Baisse du prix des hydrocarbures ? Crise économique ? Dévaluation du dinar ? Manque de contrôle ? Ces raisons ne convainquent pas vraiment Mohamed. Ce chauffeur de taxi d’un peu plus de soixante ans croît plutôt déceler une « diversion ». « C’est une manière de détourner l’attention des gens à l’approche des élections. On veut les occuper avec leurs besoins primaires », pense-t-il. Pour lui, le système a toujours fonctionné de cette façon. Pourquoi dérogera-t-il à la règle cette fois-ci ? « Il y a une crise qui se fait ressentir partout dans le monde. Il n’y a qu’à voir ce qui se passe en France avec la hausse du prix du carburant », l’interrompt une cliente montée à l’arrière de la voiture.

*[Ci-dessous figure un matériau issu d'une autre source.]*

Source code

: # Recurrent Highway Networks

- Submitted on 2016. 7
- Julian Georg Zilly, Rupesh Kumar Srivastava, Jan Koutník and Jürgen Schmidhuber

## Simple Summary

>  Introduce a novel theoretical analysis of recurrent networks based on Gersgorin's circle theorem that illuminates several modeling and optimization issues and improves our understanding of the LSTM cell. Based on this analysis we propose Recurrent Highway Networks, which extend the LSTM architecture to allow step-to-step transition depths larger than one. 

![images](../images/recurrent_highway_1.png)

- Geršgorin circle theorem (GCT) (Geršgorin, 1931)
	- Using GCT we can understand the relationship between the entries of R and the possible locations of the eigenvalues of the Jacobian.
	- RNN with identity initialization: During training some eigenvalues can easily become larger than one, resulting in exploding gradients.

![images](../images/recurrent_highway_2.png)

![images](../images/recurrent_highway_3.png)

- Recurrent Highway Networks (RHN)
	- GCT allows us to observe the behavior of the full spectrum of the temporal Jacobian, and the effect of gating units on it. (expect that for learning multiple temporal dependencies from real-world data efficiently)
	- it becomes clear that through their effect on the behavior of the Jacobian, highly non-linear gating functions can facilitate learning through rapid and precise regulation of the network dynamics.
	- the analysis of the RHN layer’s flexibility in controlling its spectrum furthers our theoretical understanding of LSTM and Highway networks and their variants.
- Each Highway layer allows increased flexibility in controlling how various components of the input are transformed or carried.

Mohamed en rit avant de lâcher : « Le pays des mandarines à 400 dinars (2,97 euros), on aura tout vu ! » Une diversion ? Le raisonnement du chauffeur de taxi ne paraît pas grotesque pour Hassiba. « On n’aurait pas tort de faire le lien quand on constate que personne ne se préoccupe des élections aujourd’hui. C’est le dernier des soucis des Algériens alors que les enjeux sont importants et quand on sait qu’il y a moyen de contrôler », avance Hassiba. « En même temps, nous avons un véritable problème avec le travail au sein de notre société. En agriculture par exemple, l’État offre beaucoup de facilités. Peu de gens s’y intéressent. Et même avec cette flambée des prix, les magasins de vêtements, les supermarchés, les cafés sont des endroits qui ne désemplissent jamais », soutient la jeune femme. De quoi s’interroger en effet.

Originally posted 2018-11-13 10:22:22.